Grace smiled. ‘I think that was his game plan. But we’ve put him back in his box.’

50

OCTOBER 2007

Cassian Pewe took another tentative sip of his tea, wincing as the hot liquid touched his teeth. Last night he had slept with whitening gel on them and today they were sensitive to extremes of temperature.

Putting the cup down in the saucer, he said to Sandy’s parents, ‘I do want to make one thing clear. Detective Superintendent Grace is a well-respected police officer. I have no agenda other than to discover the truth about your daughter’s disappearance.’

‘We need to know,’ Derek Balkwill said.

His wife nodded. ‘That’s the only thing that matters to us.’

‘Good,’ he said. ‘It’s very reassuring to know we are all on the same page.’ He smiled at them. ‘But,’ he went on, ‘without wanting to cast any aspersions, there are a number of senor officers in the Sussex CID who feel that a proper investigation has never been carried out. This is one of the main reasons I have been drafted in.’

Pausing, he was satisfied by their receptive nods, and a little emboldened. ‘I’ve been studying the case file all day today and there are many unanswered questions.

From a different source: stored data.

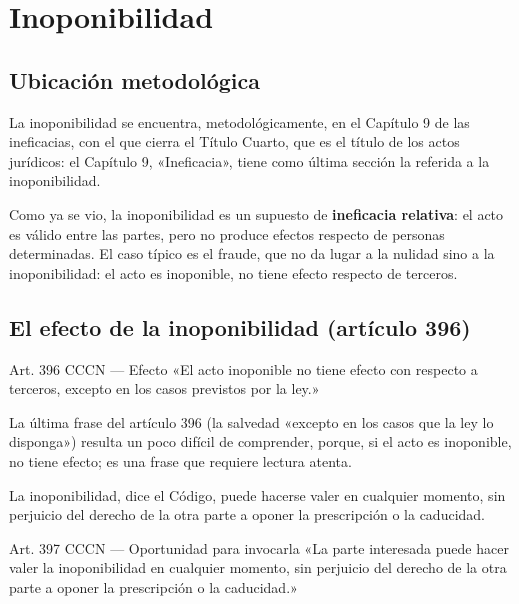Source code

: \documentclass[12pt,oneside]{book}
\begin{document}
\chapter[Inoponibilidad]{Inoponibilidad}
\label{cap:inoponibilidad}

\section{Ubicación metodológica}

La inoponibilidad se encuentra, metodológicamente, en el Capítulo 9 de las ineficacias, con el que cierra el Título Cuarto, que es el título de los actos jurídicos: el Capítulo 9, «Ineficacia», tiene como última sección la referida a la inoponibilidad.

Como ya se vio, la inoponibilidad es un supuesto de \textbf{ineficacia relativa}: el acto es válido entre las partes, pero no produce efectos respecto de personas determinadas. El caso típico es el fraude, que no da lugar a la nulidad sino a la inoponibilidad: el acto es inoponible, no tiene efecto respecto de terceros.

\section{El efecto de la inoponibilidad (artículo 396)}

\begin{articulo}{Art. 396 CCCN --- Efecto}
«El acto inoponible no tiene efecto con respecto a terceros, excepto en los casos previstos por la ley.»
\end{articulo}

La última frase del artículo 396 (la salvedad «excepto en los casos que la ley lo disponga») resulta un poco difícil de comprender, porque, si el acto es inoponible, no tiene efecto; es una frase que requiere lectura atenta.

La inoponibilidad, dice el Código, puede hacerse valer en cualquier momento, sin perjuicio del derecho de la otra parte a oponer la prescripción o la caducidad.

\begin{articulo}{Art. 397 CCCN --- Oportunidad para invocarla}
«La parte interesada puede hacer valer la inoponibilidad en cualquier momento, sin perjuicio del derecho de la otra parte a oponer la prescripción o la caducidad.»
\end{articulo}
\end{document}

I think, if I was in your shoes, I would be feeling less than satisfied with the work of the police to date.’

They both nodded again.

‘I really don’t understand why Roy was allowed to review the investigation himself, when he was so personally involved.’

‘We understand there was an independent team appointed a few days after our daughter disappeared,’ Margot Balkwill said.

‘And who was it who reported their findings to you?’ Cassian Pewe asked.

‘Well,’ she said, ‘it was Roy.’

Pewe opened his arms. ‘There, you see, is the problem. Normally when a wife goes missing, her husband is instantly the prime suspect, until cleared. From what I have read and heard, it doesn’t seem to me that your son-in-law was ever formally regarded as a suspect.’

‘Are you saying that you regard him as a suspect now?’ Derek asked.

He picked up his teacup and again Pewe noticed the tremor. He wondered whether the man was nervous or it was the onset of Parkinson’s.

‘I wouldn’t go so far as to say that, at this stage.’ Pewe smiled smugly. ‘But I’m certainly going to take radical steps to eliminate him from suspicion – which is something that has clearly not yet been done.’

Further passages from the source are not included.